Background technology
In order to improve the net side power factor that adopts single-phase diode not control the Single-phase AC-DC converters of rectifier bridge, reduce the harm of harmonic current, make it meet the relevant criterion of harmonic current, as IEC61000-3-2, need to adopt single-phase active power factor correction (APFC) technology or single-phase active power factor correction technology.
Aspect circuit topology, single-phase APFC has multiple circuit topology, comprises that traditional single stage has bridge APFC, improves the two-stage of power grade or multistage staggeredly have a bridge APFC, multiple without bridge APFC etc.The operation principle of single-phase APFC is often closely related with circuit topology, and generally speaking, an APFC circuit may have various control strategy, and a control strategy may meet multiple APFC circuit, but can only have independent applicable control strategy for some circuit.
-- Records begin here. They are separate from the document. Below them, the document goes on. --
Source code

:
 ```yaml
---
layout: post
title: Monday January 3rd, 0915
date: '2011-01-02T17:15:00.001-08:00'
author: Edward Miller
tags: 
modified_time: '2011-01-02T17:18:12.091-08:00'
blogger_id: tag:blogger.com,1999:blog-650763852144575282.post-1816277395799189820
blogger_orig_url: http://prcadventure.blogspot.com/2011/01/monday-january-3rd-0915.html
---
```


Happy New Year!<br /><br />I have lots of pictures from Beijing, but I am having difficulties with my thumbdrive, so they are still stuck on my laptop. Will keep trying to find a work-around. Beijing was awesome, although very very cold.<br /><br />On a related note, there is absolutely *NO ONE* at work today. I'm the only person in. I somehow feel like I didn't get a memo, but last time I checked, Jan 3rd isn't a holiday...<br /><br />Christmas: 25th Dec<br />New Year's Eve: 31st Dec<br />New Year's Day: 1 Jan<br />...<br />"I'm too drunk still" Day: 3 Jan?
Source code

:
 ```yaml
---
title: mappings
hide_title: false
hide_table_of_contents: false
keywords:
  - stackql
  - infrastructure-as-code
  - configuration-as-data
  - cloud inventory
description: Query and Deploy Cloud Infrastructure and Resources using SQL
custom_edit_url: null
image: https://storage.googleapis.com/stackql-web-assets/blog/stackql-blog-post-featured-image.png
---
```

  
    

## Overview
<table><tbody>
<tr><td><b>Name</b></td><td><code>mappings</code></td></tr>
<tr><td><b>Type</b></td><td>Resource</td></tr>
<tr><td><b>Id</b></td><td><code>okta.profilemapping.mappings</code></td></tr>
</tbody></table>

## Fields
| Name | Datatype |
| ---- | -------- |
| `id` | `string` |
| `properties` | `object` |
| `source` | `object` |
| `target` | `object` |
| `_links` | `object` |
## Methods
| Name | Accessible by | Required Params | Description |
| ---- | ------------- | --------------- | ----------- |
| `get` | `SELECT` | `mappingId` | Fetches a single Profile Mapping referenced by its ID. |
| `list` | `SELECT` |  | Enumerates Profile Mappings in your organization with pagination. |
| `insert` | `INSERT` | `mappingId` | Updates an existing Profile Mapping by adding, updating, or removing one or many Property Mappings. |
Along with the development of single-phase APFC technology, in applications such as high-power frequency conversion air-conditionings, require the power grade of single-phase APFC increasing, all must adopt at present multistage staggeredly has bridge APFC, otherwise is difficult to solve power device heat dissipation problem and boost inductance at plate installation question and Cost Problems.But the high-power of single-stage APFC design is also comparatively ripe, move comparatively reliably, it is comparatively easy to design, and totally cost is comparatively controlled.Single-phasely also exist inductive current detection difficult without bridge APFC, support the lower problem of power grade.Therefore for current developing stage, in larger through-put power field, single-phase APFC and multistage staggered APFC have obtained application to a certain degree.
Through the retrieval to single-phase APFC circuit, find to mainly contain following representative document:
[1] Wanfeng Zhang, Guang Feng, Yan-Fei Liu and Bin Wu.A Digital Power Factor Correction (PFC) Control Strategy Optimized for DSP.IEEE Transactions ON Power Electronics, Vol.19, No.6, November2004, its technical characteristics of pp.1474-1485. is as follows: adopted traditional single-stage APFC circuit.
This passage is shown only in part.